Arsenal manager Arsene Wenger says the FA Cup remains just as special to him now as it did when he watched his first Wembley final on black and white television as a schoolboy in Alsace.
Beating Aston Villa on May 30 would see Wenger claim a sixth FA Cup winner’s medal and move ahead of Sir Alex Ferguson and also Thomas Mitchell, who guided Blackburn to success between 1884 and 1891. A victory would draw him level with George Ramsay’s personal landmark achieved with the Villans, winning his first FA Cup in 1887 and last as club secretary in 1920.
If indeed the Gunners can live up to their favourites tag – and they have finished the season in good form – it is not inconceivable Wenger could soon stand alone as the most successful FA Cup manager of all time.
Wenger was often criticised for his view that finishing in the Barclays Premier League’s top four was of equal, if not greater, merit to winning a domestic cup. For almost a decade, those top-four finishes proved the sole subsistence for trophy-starved Gunners fans until last year’s dramatic extra-time FA Cup final victory over Hull.
However, the magic of the cup remains as much part of the Frenchman’s philosophy now as it did when he was first mesmerised by flickering images of the hallowed Wembley turf all those years ago.
“It was a dream when I was a kid to watch the FA Cup. It was one of the competitions you could watch in black and white on television,” the 65-year-old recalled.
“What struck me was the ball was white and the pitch was perfect, absolutely immaculate, because I played in a village where the pitch was a disaster.
“The players had their hair well combed, and the managers were relaxed at that time – they joked together on the bench.”
Wenger added: “I believe the FA Cup is the best domestic knockout competition in the world, because it is the most traditional, this is the country where the FA Cup has been the first competition.
“I understood very quickly after arriving at Arsenal nearly 20 years ago that when the FA Cup games approached, they are something different, these games are something special.
“You go to Wembley, it is a special day for the fans and the responsibility you feel as a manager that day is even bigger.”
Arsenal may be favourites to retain the trophy, but Wenger knows that can count for nothing on match day, which for him makes the competition so appealing.
“If you are in the FA Cup everyone can dream of winning it at the start of the season, while the (Premier League) – only seven clubs can dream of winning it,” said Wenger, whose last league crown came in the ’Invincibles’ season of 2003-04.
“In the (Premier League) you can talk and talk, but we know the biggest budget will win it. That open dream is what makes (the FA Cup) special in football.
“In basketball if you play against a team from Division Two, there is absolutely no chance unless you give them 30 points (start), only our sport can create that excitement because it is uncertain.”

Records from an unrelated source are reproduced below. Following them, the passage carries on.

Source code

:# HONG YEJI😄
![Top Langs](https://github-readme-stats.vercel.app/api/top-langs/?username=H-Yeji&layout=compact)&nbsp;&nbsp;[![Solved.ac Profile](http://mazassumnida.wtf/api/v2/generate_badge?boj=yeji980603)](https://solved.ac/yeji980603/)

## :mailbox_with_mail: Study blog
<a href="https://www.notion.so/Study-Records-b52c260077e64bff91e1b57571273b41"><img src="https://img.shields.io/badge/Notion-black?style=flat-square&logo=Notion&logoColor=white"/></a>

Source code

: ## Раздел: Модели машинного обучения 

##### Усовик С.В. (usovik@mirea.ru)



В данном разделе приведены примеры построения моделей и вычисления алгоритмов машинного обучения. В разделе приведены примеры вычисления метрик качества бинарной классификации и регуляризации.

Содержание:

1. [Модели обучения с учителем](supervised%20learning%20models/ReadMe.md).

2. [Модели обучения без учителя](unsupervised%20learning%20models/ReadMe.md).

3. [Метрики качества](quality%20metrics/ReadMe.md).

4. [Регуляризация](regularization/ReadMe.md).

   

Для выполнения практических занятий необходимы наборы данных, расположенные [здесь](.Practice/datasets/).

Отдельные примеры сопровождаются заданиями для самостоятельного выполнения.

While Wenger may have already fulfilled his boyhood dream, success over the club he supported as a youngster would be an equally remarkable achievement for Aston Villa manager Tim Sherwood.

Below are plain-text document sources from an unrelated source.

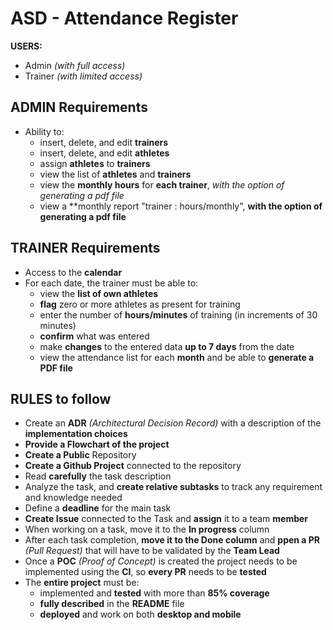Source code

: # ASD - Attendance Register

**USERS:**
- Admin *(with full access)*
- Trainer *(with limited access)*


## ADMIN Requirements
- Ability to:
  - insert, delete, and edit **trainers**
  - insert, delete, and edit **athletes**
  - assign **athletes** to **trainers**
  - view the list of **athletes** and **trainers**
  - view the **monthly hours** for **each trainer**, *with the option of generating a pdf file*
  - view a **monthly report "trainer : hours/monthly", **with the option of generating a pdf file**


## TRAINER Requirements
- Access to the **calendar**
- For each date, the trainer must be able to:
  - view the **list of own athletes**
  - **flag** zero or more athletes as present for training
  - enter the number of **hours/minutes** of training (in increments of 30 minutes)
  - **confirm** what was entered
  - make **changes** to the entered data **up to 7 days** from the date
  - view the attendance list for each **month** and be able to **generate a PDF file**


## RULES to follow
- Create an **ADR** *(Architectural Decision Record)* with a description of the **implementation choices**
- **Provide a Flowchart of the project** 
- **Create a Public** Repository
- **Create a Github Project** connected to the repository
- Read **carefully** the task description
- Analyze the task, and **create relative subtasks** to track any requirement and knowledge needed
- Define a **deadline** for the main task
- **Create Issue** connected to the Task and **assign** it to a team **member**
- When working on a task, move it to the **In progress** column
- After each task completion, **move it to the Done column** and **ppen a PR** *(Pull Request)* that will have to be validated by the **Team Lead**
- Once a **POC** *(Proof of Concept)* is created the project needs to be implemented using the **CI**, so **every PR** needs to be **tested**
- The **entire project** must be:
  - implemented and **tested** with more than **85% coverage**
  - **fully described** in the **README** file
  - **deployed** and work on both **desktop and mobile**
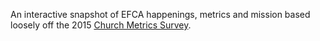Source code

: An interactive snapshot of EFCA happenings, metrics and mission based loosely off the 2015 [Church Metrics Survey](https://go.efca.org/resources/announcement/annual-church-metrics-survey-results).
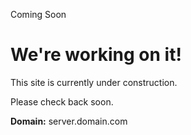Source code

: Coming Soon



We're working on it!
====================

This site is currently under construction.

Please check back soon.

**Domain:** server.domain.com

The 46-year-old former Tottenham boss has certainly restored the feel-good factor around Villa Park since being parachuted in to replace Paul Lambert in mid-February as the proud West Midlands club sank towards a relegation scrap.

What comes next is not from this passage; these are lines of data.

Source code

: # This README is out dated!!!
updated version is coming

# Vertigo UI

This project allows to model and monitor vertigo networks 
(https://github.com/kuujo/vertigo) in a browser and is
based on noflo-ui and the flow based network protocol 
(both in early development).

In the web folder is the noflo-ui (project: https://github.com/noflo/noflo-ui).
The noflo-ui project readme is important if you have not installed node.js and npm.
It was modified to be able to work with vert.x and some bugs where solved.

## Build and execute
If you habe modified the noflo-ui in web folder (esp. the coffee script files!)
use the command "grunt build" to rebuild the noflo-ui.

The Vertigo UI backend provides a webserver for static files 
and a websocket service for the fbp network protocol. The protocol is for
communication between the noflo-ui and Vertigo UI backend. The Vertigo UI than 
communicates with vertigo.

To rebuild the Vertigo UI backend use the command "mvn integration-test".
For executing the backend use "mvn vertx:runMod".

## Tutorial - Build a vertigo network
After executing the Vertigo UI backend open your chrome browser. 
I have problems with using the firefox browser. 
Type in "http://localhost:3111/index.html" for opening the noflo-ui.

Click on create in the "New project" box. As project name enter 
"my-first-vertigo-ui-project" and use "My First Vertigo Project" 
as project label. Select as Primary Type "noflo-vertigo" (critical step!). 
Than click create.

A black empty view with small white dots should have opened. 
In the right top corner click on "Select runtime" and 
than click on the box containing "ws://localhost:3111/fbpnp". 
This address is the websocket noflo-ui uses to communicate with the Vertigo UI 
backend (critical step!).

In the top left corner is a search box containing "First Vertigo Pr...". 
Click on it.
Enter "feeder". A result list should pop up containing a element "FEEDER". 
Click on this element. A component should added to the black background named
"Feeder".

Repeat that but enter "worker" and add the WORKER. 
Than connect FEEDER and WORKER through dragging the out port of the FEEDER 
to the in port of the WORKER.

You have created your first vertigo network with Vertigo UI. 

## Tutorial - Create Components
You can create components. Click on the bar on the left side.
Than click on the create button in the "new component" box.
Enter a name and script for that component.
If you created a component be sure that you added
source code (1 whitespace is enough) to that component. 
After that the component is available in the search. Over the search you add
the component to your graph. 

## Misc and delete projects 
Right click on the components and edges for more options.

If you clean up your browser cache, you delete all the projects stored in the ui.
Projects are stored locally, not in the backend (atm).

With Premier League status secure ahead of the final match with Burnley, the Villa fans can look forward to their Wembley return and another chance to upset the odds as they did when Liverpool were “bamboozled” in the semi-finals.
“We will be the underdogs, the pressure is on Arsenal to win the cup, they are the holders and want to win it again,” said Sherwood, who grew up in Hertfordshire and whose dad is a regular at the Emirates Stadium.
“They are probably the best footballing team in the league and they can make this pitch look big, so we will have to get a plan ready.”